*TASK DIRECTIONS*. The data below is to be written out exactly, with no pictures.

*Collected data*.
----------

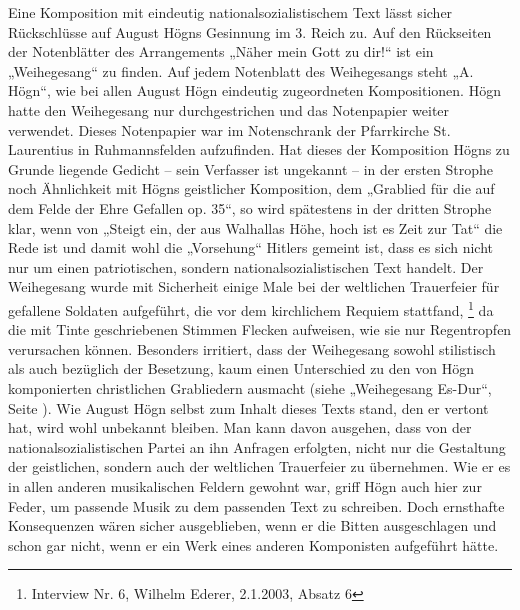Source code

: Eine Komposition mit eindeutig nationalsozialistischem Text lässt sicher
Rückschlüsse auf August Högns Gesinnung im 3. Reich zu. Auf den
Rückseiten der Notenblätter des Arrangements „Näher mein Gott zu dir!“
ist ein „Weihegesang“ zu finden. Auf jedem Notenblatt des Weihegesangs
steht „A. Högn“, wie bei allen August Högn eindeutig zugeordneten
Kompositionen. Högn hatte den Weihegesang nur durchgestrichen und das
Notenpapier weiter verwendet. Dieses Notenpapier war im Notenschrank
der Pfarrkirche St. Laurentius in Ruhmannsfelden aufzufinden. Hat
dieses der Komposition Högns zu Grunde liegende Gedicht – sein
Verfasser ist ungekannt – in der ersten Strophe noch Ähnlichkeit mit
Högns geistlicher Komposition, dem „Grablied für die auf dem Felde der
Ehre Gefallen op. 35“, so wird spätestens in der dritten Strophe klar,
wenn von „Steigt ein, der aus Walhallas Höhe, hoch ist es Zeit zur Tat“
die Rede ist und damit wohl die „Vorsehung“ Hitlers gemeint ist, dass
es sich nicht nur um einen patriotischen, sondern
nationalsozialistischen Text handelt. Der Weihegesang wurde mit
Sicherheit einige Male bei der weltlichen Trauerfeier für gefallene
Soldaten aufgeführt, die vor dem kirchlichem Requiem
stattfand, \footnote{Interview Nr. 6, Wilhelm Ederer, 2.1.2003, Absatz
6} da die mit Tinte geschriebenen Stimmen Flecken aufweisen, wie sie
nur Regentropfen verursachen können. Besonders irritiert, dass der
Weihegesang sowohl stilistisch als auch bezüglich der Besetzung, kaum
einen Unterschied zu den von Högn komponierten christlichen Grabliedern
ausmacht (siehe  „Weihegesang Es-Dur“, Seite
). Wie August Högn selbst zum Inhalt dieses
Texts stand, den er vertont hat, wird wohl unbekannt bleiben. Man kann
davon ausgehen, dass von der nationalsozialistischen Partei an ihn
Anfragen erfolgten, nicht nur die Gestaltung der geistlichen, sondern
auch der weltlichen Trauerfeier zu übernehmen. Wie er es in allen
anderen musikalischen Feldern gewohnt war, griff Högn auch hier zur
Feder, um passende Musik zu dem passenden Text zu schreiben. Doch
ernsthafte Konsequenzen wären sicher ausgeblieben, wenn er die Bitten
ausgeschlagen und schon gar nicht, wenn er ein Werk eines anderen
Komponisten aufgeführt hätte.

----------

*RESULT FOR THIS TASK*.
Source code

: Eine Komposition mit eindeutig nationalsozialistischem Text lässt sicher
Rückschlüsse auf August Högns Gesinnung im 3. Reich zu. Auf den
Rückseiten der Notenblätter des Arrangements „Näher mein Gott zu dir!“
ist ein „Weihegesang“ zu finden. Auf jedem Notenblatt des Weihegesangs
steht „A. Högn“, wie bei allen August Högn eindeutig zugeordneten
Kompositionen. Högn hatte den Weihegesang nur durchgestrichen und das
Notenpapier weiter verwendet. Dieses Notenpapier war im Notenschrank
der Pfarrkirche St. Laurentius in Ruhmannsfelden aufzufinden. Hat
dieses der Komposition Högns zu Grunde liegende Gedicht – sein
Verfasser ist ungekannt – in der ersten Strophe noch Ähnlichkeit mit
Högns geistlicher Komposition, dem „Grablied für die auf dem Felde der
Ehre Gefallen op. 35“, so wird spätestens in der dritten Strophe klar,
wenn von „Steigt ein, der aus Walhallas Höhe, hoch ist es Zeit zur Tat“
die Rede ist und damit wohl die „Vorsehung“ Hitlers gemeint ist, dass
es sich nicht nur um einen patriotischen, sondern
nationalsozialistischen Text handelt. Der Weihegesang wurde mit
Sicherheit einige Male bei der weltlichen Trauerfeier für gefallene
Soldaten aufgeführt, die vor dem kirchlichem Requiem
stattfand, \footnote{Interview Nr. 6, Wilhelm Ederer, 2.1.2003, Absatz
6} da die mit Tinte geschriebenen Stimmen Flecken aufweisen, wie sie
nur Regentropfen verursachen können. Besonders irritiert, dass der
Weihegesang sowohl stilistisch als auch bezüglich der Besetzung, kaum
einen Unterschied zu den von Högn komponierten christlichen Grabliedern
ausmacht (siehe  „Weihegesang Es-Dur“, Seite
). Wie August Högn selbst zum Inhalt dieses
Texts stand, den er vertont hat, wird wohl unbekannt bleiben. Man kann
davon ausgehen, dass von der nationalsozialistischen Partei an ihn
Anfragen erfolgten, nicht nur die Gestaltung der geistlichen, sondern
auch der weltlichen Trauerfeier zu übernehmen. Wie er es in allen
anderen musikalischen Feldern gewohnt war, griff Högn auch hier zur
Feder, um passende Musik zu dem passenden Text zu schreiben. Doch
ernsthafte Konsequenzen wären sicher ausgeblieben, wenn er die Bitten
ausgeschlagen und schon gar nicht, wenn er ein Werk eines anderen
Komponisten aufgeführt hätte.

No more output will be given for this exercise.